Apple's Comically Low-Ball Guidance Strategy Suddenly Changed Last Year
For years, Apple would release low-ball earnings guidance which it would later demolish.
Something changed last year, as you can see in this chart, and it's now merely beating, not demolishing its earnings guidance.
For the nine quarters of March 2010 to March 2012, Apple beat its EPS guidance by 43.03% on average. In the last three quarters it beat EPS guidance by 12.75%. From March 2012 to March 2012, it beat its revenue guidance by 18.75%, for the last three quarters it beat by 4.54%.
This has been wreaking havoc with the reactions to the company after it posts earnings results.
Analysts eventually got wise to Apple's demolition, so they started jacking up their revenue and EPS estimates.
When Apple suddenly, without warning, shifted gears it started whiffing on estimates relative to Wall Street's estimates. Fair, or unfair, Apple's stock, and overall performance was judged against Wall Street's estimates.
In January, when Apple reported December guidance it tried to tell analysts it was being serious about its guidance this time.
"In recent years our guidance reflected a conservative point estimate of results every quarter that we have reasonable confidence in achieving," said CFO Peter Oppenheimer, "Going forward we plan to provide a range of guidance that reflects our belief of what we’re likely to achieve."

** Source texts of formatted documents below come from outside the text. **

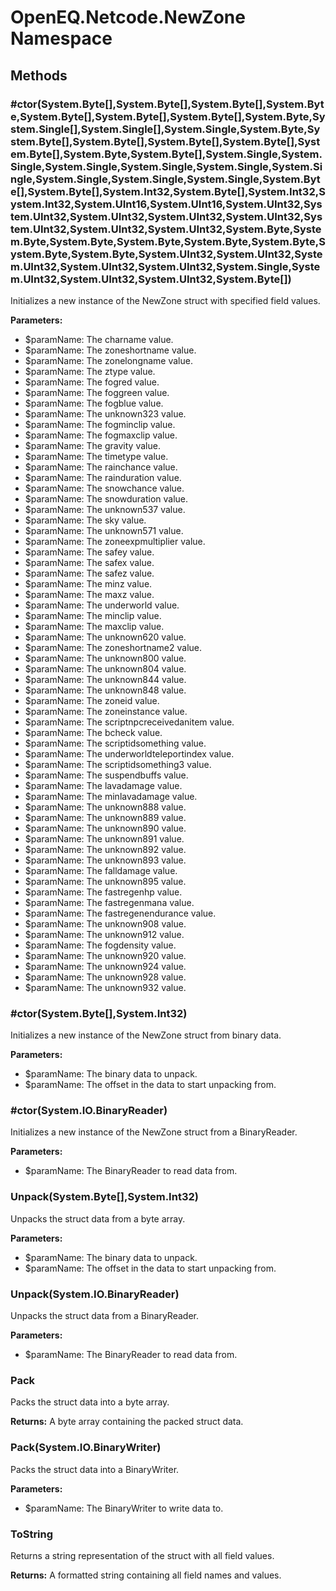 ﻿# OpenEQ.Netcode.NewZone Namespace

## Methods

### #ctor(System.Byte[],System.Byte[],System.Byte[],System.Byte,System.Byte[],System.Byte[],System.Byte[],System.Byte,System.Single[],System.Single[],System.Single,System.Byte,System.Byte[],System.Byte[],System.Byte[],System.Byte[],System.Byte[],System.Byte,System.Byte[],System.Single,System.Single,System.Single,System.Single,System.Single,System.Single,System.Single,System.Single,System.Single,System.Byte[],System.Byte[],System.Int32,System.Byte[],System.Int32,System.Int32,System.UInt16,System.UInt16,System.UInt32,System.UInt32,System.UInt32,System.UInt32,System.UInt32,System.UInt32,System.UInt32,System.UInt32,System.Byte,System.Byte,System.Byte,System.Byte,System.Byte,System.Byte,System.Byte,System.Byte,System.UInt32,System.UInt32,System.UInt32,System.UInt32,System.UInt32,System.Single,System.UInt32,System.UInt32,System.UInt32,System.Byte[])

Initializes a new instance of the NewZone struct with specified field values.

**Parameters:**

- $paramName: The charname value.
- $paramName: The zoneshortname value.
- $paramName: The zonelongname value.
- $paramName: The ztype value.
- $paramName: The fogred value.
- $paramName: The foggreen value.
- $paramName: The fogblue value.
- $paramName: The unknown323 value.
- $paramName: The fogminclip value.
- $paramName: The fogmaxclip value.
- $paramName: The gravity value.
- $paramName: The timetype value.
- $paramName: The rainchance value.
- $paramName: The rainduration value.
- $paramName: The snowchance value.
- $paramName: The snowduration value.
- $paramName: The unknown537 value.
- $paramName: The sky value.
- $paramName: The unknown571 value.
- $paramName: The zoneexpmultiplier value.
- $paramName: The safey value.
- $paramName: The safex value.
- $paramName: The safez value.
- $paramName: The minz value.
- $paramName: The maxz value.
- $paramName: The underworld value.
- $paramName: The minclip value.
- $paramName: The maxclip value.
- $paramName: The unknown620 value.
- $paramName: The zoneshortname2 value.
- $paramName: The unknown800 value.
- $paramName: The unknown804 value.
- $paramName: The unknown844 value.
- $paramName: The unknown848 value.
- $paramName: The zoneid value.
- $paramName: The zoneinstance value.
- $paramName: The scriptnpcreceivedanitem value.
- $paramName: The bcheck value.
- $paramName: The scriptidsomething value.
- $paramName: The underworldteleportindex value.
- $paramName: The scriptidsomething3 value.
- $paramName: The suspendbuffs value.
- $paramName: The lavadamage value.
- $paramName: The minlavadamage value.
- $paramName: The unknown888 value.
- $paramName: The unknown889 value.
- $paramName: The unknown890 value.
- $paramName: The unknown891 value.
- $paramName: The unknown892 value.
- $paramName: The unknown893 value.
- $paramName: The falldamage value.
- $paramName: The unknown895 value.
- $paramName: The fastregenhp value.
- $paramName: The fastregenmana value.
- $paramName: The fastregenendurance value.
- $paramName: The unknown908 value.
- $paramName: The unknown912 value.
- $paramName: The fogdensity value.
- $paramName: The unknown920 value.
- $paramName: The unknown924 value.
- $paramName: The unknown928 value.
- $paramName: The unknown932 value.

### #ctor(System.Byte[],System.Int32)

Initializes a new instance of the NewZone struct from binary data.

**Parameters:**

- $paramName: The binary data to unpack.
- $paramName: The offset in the data to start unpacking from.

### #ctor(System.IO.BinaryReader)

Initializes a new instance of the NewZone struct from a BinaryReader.

**Parameters:**

- $paramName: The BinaryReader to read data from.

### Unpack(System.Byte[],System.Int32)

Unpacks the struct data from a byte array.

**Parameters:**

- $paramName: The binary data to unpack.
- $paramName: The offset in the data to start unpacking from.

### Unpack(System.IO.BinaryReader)

Unpacks the struct data from a BinaryReader.

**Parameters:**

- $paramName: The BinaryReader to read data from.

### Pack

Packs the struct data into a byte array.

**Returns:** A byte array containing the packed struct data.

### Pack(System.IO.BinaryWriter)

Packs the struct data into a BinaryWriter.

**Parameters:**

- $paramName: The BinaryWriter to write data to.

### ToString

Returns a string representation of the struct with all field values.

**Returns:** A formatted string containing all field names and values.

If Apple's EPS beats by the average established in the last three quarters, it will report $10.60 EPS, which will beat analysts estimates of $10.07. Using its last three quarters as a guide, revenue would be $43.91 billion, compared to analyst estimates of $42.49 billion.
Investors would be happy with these results. Lately, there's been whispers of Apple missing its own guidance. If that were to happen, watch out. It will be messy.